Let's temporarily bypass Steve Davis and his jauntily hoisted thumb, and consider the advertiser called 'Ever So Sexy'. Ever So Sexy make underwear and there is a woman in their advert wearing it. She looks Ever So Sexy. 'Ever So Sexy' must be one of the most unsexy ways to modify the adjective sexy in the history of sexy. Still, with their extravagant national advertising campaign, they must be raking it in over their passion-halting rivals Jolly Sexy, Sexy Young Filly and I Am Calling You Sexy But I Am Doing So In A Baby Voice.
Anyway, what of Steve and his 'approval' of the Network Veka windows and conservatories? I will confess to being surprised at the site of his palid yet chipper countenance. When Steve Davis was at his professional zenith in the 80s, he was mocked for his consistency and aura of calm. Boring old Steve 'Interesting' Davis. I always found him very droll, and not at all dull. And here he is, thrillingly outside the repertoire of goods I would expect to find him endorsing, which include snooker tables, snooker balls, snooker cues, waistcoats, perhaps insurance.

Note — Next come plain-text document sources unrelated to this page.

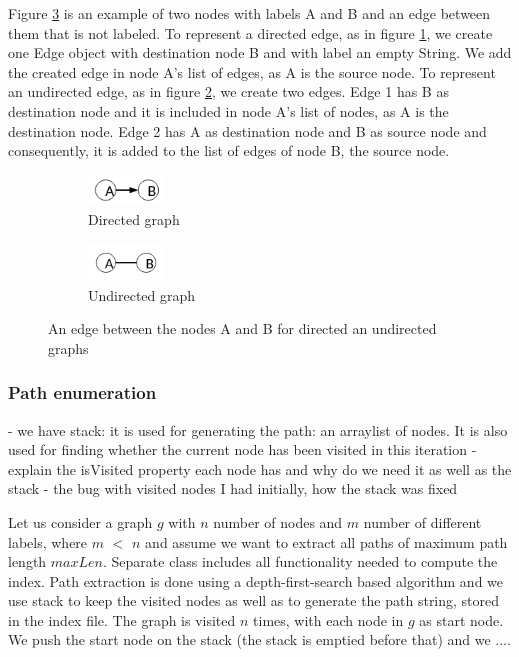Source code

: \documentclass{l4proj}
\theoremstyle{definition}
\begin{document}
    Figure \ref{A-B} is an example of two nodes with labels A and B and an edge between them that is not labeled. To represent a directed edge, as in figure \ref{directed}, we create one Edge object with destination node B and with label an empty String. We add the created edge in node A's list of edges, as A is the source node. To represent an undirected edge, as in figure \ref{undirected}, we create two edges. Edge 1 has B as destination node and it is included in node A's list of nodes, as A is the destination node. Edge 2 has A as destination node and B as source node and consequently, it is added to the list of edges of node B, the source node.
     
\begin{figure}[h]
\centering
\begin{subfigure}{.5\textwidth}
  \centering
  \includegraphics[height=0.8cm,width=2cm]{graphs_paths/A-Bdirected.png}
  \caption{Directed graph}
  \label{directed}
\end{subfigure}%
\begin{subfigure}{.5\textwidth}
  \centering
  \includegraphics[height=1cm,width=2cm]{graphs_paths/A-B.png}
  \caption{Undirected graph}
  \label{undirected}
\end{subfigure}
\caption{An edge between the nodes A and B for directed an undirected graphs}
\label{A-B}
\end{figure}
         
\subsubsection{Path enumeration}

- we have stack: it is used for generating the path: an arraylist of nodes. It is also used for finding whether the current node has been visited in this iteration
- explain the isVisited property each node has and why do we need it as well as the stack
- the bug with visited nodes I had initially, how the stack was fixed

   Let us consider a graph $g$ with $n$ number of nodes and $m$ number of different labels, where $m$ $<$ $n$ and assume we want to extract all paths of maximum path length $maxLen$.
   Separate class includes all functionality needed to compute the index. Path extraction is done using a depth-first-search based algorithm and we use stack to keep the visited nodes as well as to generate the path string, stored in the index file.  
   The graph is visited $n$ times, with each node in $g$ as start node. We push the start node on the stack (the stack is emptied before that) and we ....
\end{document}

Why, then, is Steve Davis so very passionate about windows and conservatories? Well, if one is considering becoming a snooker superpower, one needs a practice room. The average household simply cannot accommodate a full-size table. Most barely have a dining room. It's a little-known fact that the No 1 reason people buy conservatories is so they can recreate the conditions of the Crucible Theatre in Sheffield – perfecting their potting, naturally; training their eyes to withstand the glare of the lights by facing off against some fierce, low afternoon sun through the windows; persuading an elderly relative to cough bronchially at crucial moments of concentration or unwrap a Murray Mint at a freakish pitch, until one's nerves become hardened to an iron shield.

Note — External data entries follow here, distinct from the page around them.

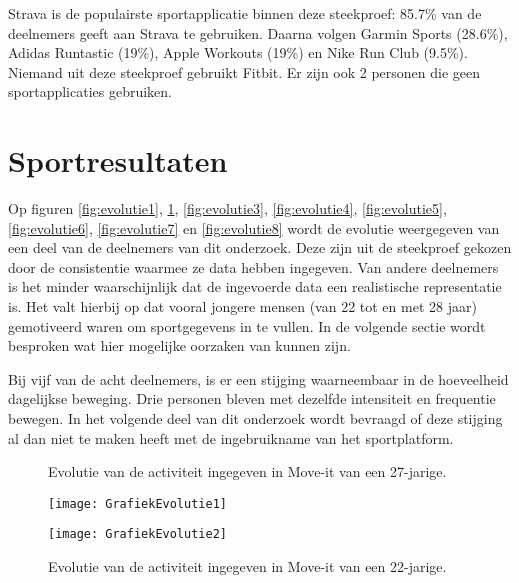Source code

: Strava is de populairste sportapplicatie binnen deze steekproef: 85.7\% van de deelnemers geeft aan Strava te gebruiken. Daarna volgen Garmin Sports (28.6\%), Adidas Runtastic (19\%), Apple Workouts (19\%) en Nike Run Club (9.5\%). Niemand uit deze steekproef gebruikt Fitbit. Er zijn ook 2 personen die geen sportapplicaties gebruiken.

\section{Sportresultaten}

Op figuren \ref{fig:evolutie1}, \ref{fig:evolutie2}, \ref{fig:evolutie3}, \ref{fig:evolutie4}, \ref{fig:evolutie5}, \ref{fig:evolutie6}, \ref{fig:evolutie7} en \ref{fig:evolutie8} wordt de evolutie weergegeven van een deel van de deelnemers van dit onderzoek. Deze zijn uit de steekproef gekozen door de consistentie waarmee ze data hebben ingegeven. Van andere deelnemers is het minder waarschijnlijk dat de ingevoerde data een realistische representatie is. Het valt hierbij op dat vooral jongere mensen (van 22 tot en met 28 jaar) gemotiveerd waren om sportgegevens in te vullen. In de volgende sectie wordt besproken wat hier mogelijke oorzaken van kunnen zijn.

Bij vijf van de acht deelnemers, is er een stijging waarneembaar in de hoeveelheid dagelijkse beweging. Drie personen bleven met dezelfde intensiteit en frequentie bewegen. In het volgende deel van dit onderzoek wordt bevraagd of deze stijging al dan niet te maken heeft met de ingebruikname van het sportplatform.

\begin{figure}[htbp]
    \begin{minipage}[t]{0.48\linewidth} %
        \centering
        \caption[Evolutie van de activiteit van een 27-jarige]{Evolutie van de activiteit ingegeven in Move-it van een 27-jarige.}
        \texttt{[image: GrafiekEvolutie1]}
        \label{fig:evolutie1}
    \end{minipage}
    \hfill
    \begin{minipage}[t]{0.48\linewidth} %
        \centering
        \caption[Evolutie van de activiteit van een 22-jarige]{Evolutie van de activiteit ingegeven in Move-it van een 22-jarige.}
        \texttt{[image: GrafiekEvolutie2]}
        \label{fig:evolutie2}
    \end{minipage}
\end{figure}

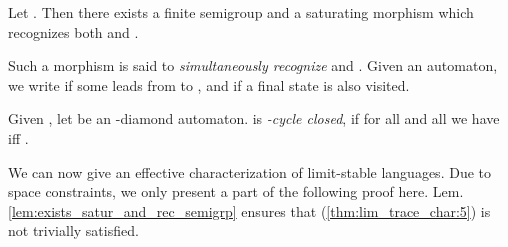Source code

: \begin{lemma}
\label{lem:exists_satur_and_rec_semigrp}
Let . Then there exists a finite semigroup  and a saturating morphism  which recognizes both  and . 
\end{lemma}
Such a morphism is said to \emph{simultaneously recognize}  and . Given an automaton, we write  if some  leads from  to , and  if a final state is also visited.

\begin{definition}
Given , let   be an -diamond automaton.  is \emph{-cycle closed}, if for all  and all  we have  iff .
\end{definition}

We can now give an effective characterization of limit-stable languages. Due to space constraints, we only present a part of the following proof here. Lem. \ref{lem:exists_satur_and_rec_semigrp} ensures that (\ref{thm:lim_trace_char:5}) is not trivially satisfied.

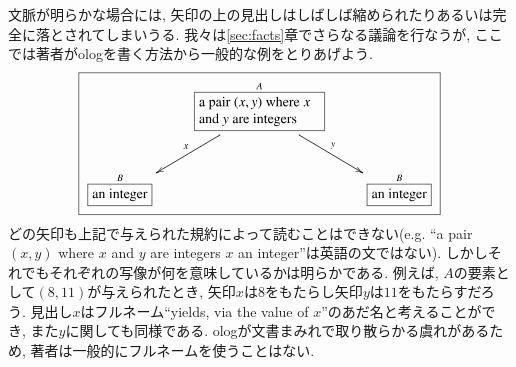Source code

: 
文脈が明らかな場合には, 矢印の上の見出しはしばしば縮められたりあるいは完全に落とされてしまいうる. 我々は\ref{sec:facts}章でさらなる議論を行なうが, ここでは著者がologを書く方法から一般的な例をとりあげよう. \begin{align}\label{dia:pair of integers}\fbox{\xymatrixnocompile{&\obox{A}{1.2in}{\rr a pair $(x,y)$ where $x$ and $y$ are integers}\ar[dl]_x\ar[dr]^y\\\smbox{B}{an integer}&&\smbox{B}{an integer}}}\end{align} どの矢印も上記で与えられた規約によって読むことはできない(e.g. ``a pair $(x,y)$ where $x$ and $y$ are integers $x$ an integer''は英語の文ではない). しかしそれでもそれぞれの写像が何を意味しているかは明らかである. 例えば, $A$の要素として$(8,11)$が与えられたとき, 矢印$x$は$8$をもたらし矢印$y$は$11$をもたらすだろう. 見出し$x$はフルネーム``yields, via the value of $x$''のあだ名と考えることができ, また$y$に関しても同様である. ologが文書まみれで取り散らかる虞れがあるため, 著者は一般的にフルネームを使うことはない.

As for the windows, well, one of the random facts I have assimilated though a childhood of watching A Question Of Sport and the inferior Sporting Triangles with my dad, is that Steve Davis is fanatical about a certain strand of weird French music. On the cul-de-sac where all retired sportsmen live, Stuart Pearce could barely hear his punk anthems over the Gallic racket emanating from no 6, Casa Davis or, more informally, Steve's. Until, that is, he discovered the joy of double glazing, and everyone could live together in harmony - Roger Black with his James Taylor CDs, Pat Nevin with his mint-condition Joy Division seven-inches.